The report included a reference to former President Donald Trump's autographed message to Gaetz. Ironically, the former president signed it on top of a report about the child sex trafficking case Gaetz is currently up against.

"In a glass display case, there’s a handwritten note from President Trump, scribbled in Sharpie on an article about Gaetz defending himself against a federal sex-trafficking probe involving the transportation of a 17-year-old across state lines. 'Matt, This is Great,” Trump wrote. 'Keep fighting – You will WIN!'”

The initial report, which was published by TIME magazine, was considered to be a "joint profile" of both lawmakers and their influence on the Trump-inspired faction of the Republican Party.

"Gaetz and Greene are the ringleaders of the GOP’s most hard-core, pro-Trump congressional faction, TIME's Molly Ball wrote. "The MAGA Squad, as you might call them, is not a formal caucus, but its numbers are growing—despite the impending departure of one prominent member, Rep.

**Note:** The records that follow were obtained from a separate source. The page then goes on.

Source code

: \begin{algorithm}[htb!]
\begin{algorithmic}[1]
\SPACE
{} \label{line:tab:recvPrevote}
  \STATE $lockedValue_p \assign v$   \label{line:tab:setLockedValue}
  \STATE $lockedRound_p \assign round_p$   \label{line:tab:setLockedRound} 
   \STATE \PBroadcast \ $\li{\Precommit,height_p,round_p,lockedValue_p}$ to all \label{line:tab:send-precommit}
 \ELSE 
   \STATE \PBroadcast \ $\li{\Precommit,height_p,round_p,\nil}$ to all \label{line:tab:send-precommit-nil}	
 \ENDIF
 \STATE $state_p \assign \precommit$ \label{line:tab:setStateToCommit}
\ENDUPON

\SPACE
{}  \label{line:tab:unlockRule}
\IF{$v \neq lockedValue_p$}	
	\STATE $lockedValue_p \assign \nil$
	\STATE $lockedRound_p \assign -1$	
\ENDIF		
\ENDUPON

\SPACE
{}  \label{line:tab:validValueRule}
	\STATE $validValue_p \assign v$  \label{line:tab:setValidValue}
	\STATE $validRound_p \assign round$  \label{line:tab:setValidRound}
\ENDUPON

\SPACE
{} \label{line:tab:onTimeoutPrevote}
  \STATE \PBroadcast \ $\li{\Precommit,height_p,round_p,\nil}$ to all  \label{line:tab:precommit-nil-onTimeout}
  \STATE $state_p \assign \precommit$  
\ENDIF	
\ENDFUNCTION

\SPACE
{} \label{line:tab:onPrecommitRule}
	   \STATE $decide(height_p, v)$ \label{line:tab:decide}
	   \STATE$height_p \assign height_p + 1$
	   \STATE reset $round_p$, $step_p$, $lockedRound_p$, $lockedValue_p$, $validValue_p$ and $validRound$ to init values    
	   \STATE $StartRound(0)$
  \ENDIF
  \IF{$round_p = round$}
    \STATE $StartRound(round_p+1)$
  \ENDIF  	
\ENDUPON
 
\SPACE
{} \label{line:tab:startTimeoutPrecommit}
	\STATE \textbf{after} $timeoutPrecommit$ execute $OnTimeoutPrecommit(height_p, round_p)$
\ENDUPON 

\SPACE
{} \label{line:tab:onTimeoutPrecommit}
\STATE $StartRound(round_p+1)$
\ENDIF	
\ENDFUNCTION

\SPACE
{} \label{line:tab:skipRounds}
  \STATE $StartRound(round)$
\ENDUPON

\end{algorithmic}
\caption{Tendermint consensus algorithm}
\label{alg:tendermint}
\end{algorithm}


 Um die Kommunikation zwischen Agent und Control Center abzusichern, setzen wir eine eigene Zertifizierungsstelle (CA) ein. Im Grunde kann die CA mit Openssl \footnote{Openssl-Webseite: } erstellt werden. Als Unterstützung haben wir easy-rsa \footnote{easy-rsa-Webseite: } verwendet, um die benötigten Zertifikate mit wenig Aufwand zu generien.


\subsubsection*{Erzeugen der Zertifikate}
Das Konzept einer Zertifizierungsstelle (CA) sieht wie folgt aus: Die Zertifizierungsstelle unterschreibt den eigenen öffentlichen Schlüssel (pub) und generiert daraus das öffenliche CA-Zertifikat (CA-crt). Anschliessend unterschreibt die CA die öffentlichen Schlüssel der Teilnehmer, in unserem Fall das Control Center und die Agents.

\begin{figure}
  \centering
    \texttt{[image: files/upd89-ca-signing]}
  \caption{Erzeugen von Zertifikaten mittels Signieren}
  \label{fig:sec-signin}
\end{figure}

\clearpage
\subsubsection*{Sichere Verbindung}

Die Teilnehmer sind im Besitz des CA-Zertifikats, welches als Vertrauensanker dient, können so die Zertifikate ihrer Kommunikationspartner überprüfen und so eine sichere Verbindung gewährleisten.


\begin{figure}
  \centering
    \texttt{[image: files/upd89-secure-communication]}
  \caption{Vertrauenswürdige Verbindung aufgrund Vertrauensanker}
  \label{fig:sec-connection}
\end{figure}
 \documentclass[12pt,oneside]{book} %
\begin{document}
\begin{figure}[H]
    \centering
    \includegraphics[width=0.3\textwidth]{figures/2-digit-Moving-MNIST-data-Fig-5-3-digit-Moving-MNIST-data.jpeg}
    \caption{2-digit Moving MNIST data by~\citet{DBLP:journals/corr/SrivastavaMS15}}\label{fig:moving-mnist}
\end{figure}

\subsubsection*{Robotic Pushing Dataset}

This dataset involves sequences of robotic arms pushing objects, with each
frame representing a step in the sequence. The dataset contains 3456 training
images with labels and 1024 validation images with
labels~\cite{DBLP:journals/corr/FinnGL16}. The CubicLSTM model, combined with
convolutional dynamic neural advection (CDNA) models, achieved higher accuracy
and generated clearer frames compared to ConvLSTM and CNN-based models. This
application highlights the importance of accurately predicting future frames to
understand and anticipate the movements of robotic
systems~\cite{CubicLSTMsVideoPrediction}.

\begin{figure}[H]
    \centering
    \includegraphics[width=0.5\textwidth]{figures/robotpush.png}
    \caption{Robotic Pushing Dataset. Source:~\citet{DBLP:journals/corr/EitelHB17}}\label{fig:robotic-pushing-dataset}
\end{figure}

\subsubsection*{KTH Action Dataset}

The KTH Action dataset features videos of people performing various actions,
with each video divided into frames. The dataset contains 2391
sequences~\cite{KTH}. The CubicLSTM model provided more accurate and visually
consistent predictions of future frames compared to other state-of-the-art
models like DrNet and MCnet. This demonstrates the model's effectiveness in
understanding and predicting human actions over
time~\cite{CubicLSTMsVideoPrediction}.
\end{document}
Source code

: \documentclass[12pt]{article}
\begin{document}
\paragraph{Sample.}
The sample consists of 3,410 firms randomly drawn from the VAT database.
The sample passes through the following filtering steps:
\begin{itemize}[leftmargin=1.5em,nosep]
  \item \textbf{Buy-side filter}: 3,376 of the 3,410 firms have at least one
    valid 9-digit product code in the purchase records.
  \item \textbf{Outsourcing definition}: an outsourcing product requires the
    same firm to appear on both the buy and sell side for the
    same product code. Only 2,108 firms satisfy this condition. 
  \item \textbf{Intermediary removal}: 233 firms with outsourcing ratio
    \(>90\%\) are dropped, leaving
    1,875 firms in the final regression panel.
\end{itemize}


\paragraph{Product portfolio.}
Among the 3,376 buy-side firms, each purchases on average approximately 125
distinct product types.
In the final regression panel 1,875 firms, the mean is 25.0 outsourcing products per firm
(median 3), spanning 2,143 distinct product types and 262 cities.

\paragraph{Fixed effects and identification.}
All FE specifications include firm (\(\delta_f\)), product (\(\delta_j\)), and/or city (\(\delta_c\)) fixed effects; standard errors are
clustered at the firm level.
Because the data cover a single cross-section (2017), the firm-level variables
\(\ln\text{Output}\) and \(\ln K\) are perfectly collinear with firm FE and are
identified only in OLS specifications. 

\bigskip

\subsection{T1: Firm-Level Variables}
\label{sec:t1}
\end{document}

Madison Cawthorn, who lost his North Carolina primary after scandals ranging from insider-trading allegations to lewd videos."

As midterm elections approach, Trump-aligned candidates are hoping to gain political traction to push the former president's political agenda; one that consists of ridding the party of those whom Trump describes as "RINOS," Republicans in name only.

Ball added, "MAGA Squad has been cannily building leverage and clout in the halls of Congress. Now, with the primary season in full swing across the country, they’re looking to pad their numbers, recruiting like-minded firebrands in red districts, endorsing and campaigning for fellow insurgents in intra-party contests, and even, in some cases, campaigning against their own colleagues."